A new display at the Garden Museum celebrates the acquisition of garden historian Constance Villiers Stuart’s archive (1876-1966), recently donated to the Archive of Garden Design by her granddaughters. Over the past few years, art consultant and historian Mary Ann Prior has used the archive to extensively research and write the biography, ‘Constance Villiers Stuart: In Search of Paradise’ (Unicorn, 2022), the first in-depth study of Constance’s life. We asked Mary Ann a few questions to find out more:
Can you introduce Constance Villiers Stuart for those of our readers who aren’t familiar with her?
Constance was a remarkable woman and something of a celebrity in her day. She was heiress to a large fortune derived from the family’s cotton production business which had been founded during the Industrial Revolution. Her renown stemmed mainly from her vast knowledge of Indian Mughal gardens and the Moorish gardens of Spain, but she was also famed for being an artist, journalist, flower arranger, photographer, campaigner and traveller. Her place in garden history and design was assured by her ability and desire to communicate her knowledge through lectures and blatant self-promotion in Britain and abroad.
Constance’s admiration of Indian garden design culminated in her first book, Gardens of the Great Moghuls (1913), establishing Constance as an authority on Mughal Garden history. Why do you think she was so captivated by Indian and Mughal gardens in particular?
Constance developed an interest in garden design after her family home in Norfolk was destroyed by fire in 1903. She and her mother redesigned the house and garden which was completed in 1906. From then on Constance, who had since childhood had an interest in nature, landscape and flowers, became serious about learning about the way gardens were laid out and planted. When her husband, Patrick Villiers Stuart, a soldier in the Royal Fusiliers, was posted to India in 1911, she looked for a book about Mughal gardens and, failing to find any, decided to write one herself.
Can you tell us a bit about the archive which has been donated to the Garden Museum’s Archive of Garden Design?

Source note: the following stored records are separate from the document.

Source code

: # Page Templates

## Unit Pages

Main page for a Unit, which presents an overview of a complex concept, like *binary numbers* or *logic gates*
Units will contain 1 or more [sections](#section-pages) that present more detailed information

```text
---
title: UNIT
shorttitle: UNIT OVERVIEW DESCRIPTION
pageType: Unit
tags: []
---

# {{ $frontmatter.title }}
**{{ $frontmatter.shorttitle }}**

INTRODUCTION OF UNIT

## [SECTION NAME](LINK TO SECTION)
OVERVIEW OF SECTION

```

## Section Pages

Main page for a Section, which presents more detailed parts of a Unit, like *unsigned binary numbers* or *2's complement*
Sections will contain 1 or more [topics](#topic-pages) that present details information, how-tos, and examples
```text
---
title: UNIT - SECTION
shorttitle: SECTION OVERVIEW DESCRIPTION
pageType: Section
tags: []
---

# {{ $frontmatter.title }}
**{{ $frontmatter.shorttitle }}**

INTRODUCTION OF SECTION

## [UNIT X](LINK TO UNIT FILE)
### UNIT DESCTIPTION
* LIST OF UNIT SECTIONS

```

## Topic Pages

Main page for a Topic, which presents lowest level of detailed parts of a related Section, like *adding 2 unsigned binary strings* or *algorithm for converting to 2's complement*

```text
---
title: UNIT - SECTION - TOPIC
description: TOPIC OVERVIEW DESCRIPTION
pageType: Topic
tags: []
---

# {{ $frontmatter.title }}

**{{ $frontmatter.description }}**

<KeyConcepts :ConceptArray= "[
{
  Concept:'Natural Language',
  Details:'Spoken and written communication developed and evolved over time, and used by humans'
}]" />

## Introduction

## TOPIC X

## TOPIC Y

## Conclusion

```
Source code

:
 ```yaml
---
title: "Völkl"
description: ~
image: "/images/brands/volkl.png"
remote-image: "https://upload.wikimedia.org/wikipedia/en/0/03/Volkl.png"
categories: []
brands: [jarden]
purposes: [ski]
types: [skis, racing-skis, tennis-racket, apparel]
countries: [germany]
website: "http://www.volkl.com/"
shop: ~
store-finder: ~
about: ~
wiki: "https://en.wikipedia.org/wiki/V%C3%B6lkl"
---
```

The archive was in private hands after Constance’s death in 1966, and then passed down to her two granddaughters, Electra Nemon Stuart and Aurelia Young. It comprises original sketchbooks, paintings, photographs, diaries, correspondence, magazine and newspaper articles, scrapbooks and ephemera.
What brought you to writing about Constance?
I had a chance encounter with one of Constance Villiers Stuart’s granddaughters in 2017 which led to me writing the book. Several years before this meeting I worked on another project based in India and I used Constance’s book Gardens of the Great Mughals as a sort of guide. I was intrigued by the illustrations which were reproductions of her own watercolours, and they stuck in my mind. When I met Electra, I saw one of those paintings on the wall and recognized it. It was then that I discovered that Electra and her sister possessed a treasure trove of material which they had inherited from their grandmother. From then on I was totally hooked and very lucky to be offered unlimited access to the archive, which was an incredible privilege.
Were there any discoveries that stood out in your research?
Letters from the then Viceroy of India, Lord Hardinge, which illuminated Constance’s influence on him and his wife regarding the importance of using Mughal garden design for the new Viceroy’s House (now Rashtrapati Bhavan) then being built in New Delhi. Although Constance didn’t directly interact with the architect, Edwin Lutyens, she certainly maintained a regular and friendly correspondence with the Hardinges, who held her views in high regard.
Do you have a favourite painting by Constance?
My favourite is the Hall of Fountains (sometimes called Lower Pavilion) at Nishat Bagh, Kashmir. Constance set up her temporary studio here. Imagining her painting while experiencing the cool breezes, and the scent of flowers like lotus and jasmine, looking out over the bustling activity on Lake Dal against the beautiful mountain range in the background, makes this image very evocative for me. I also like her later still-lifes like ‘Vase and Statuette’.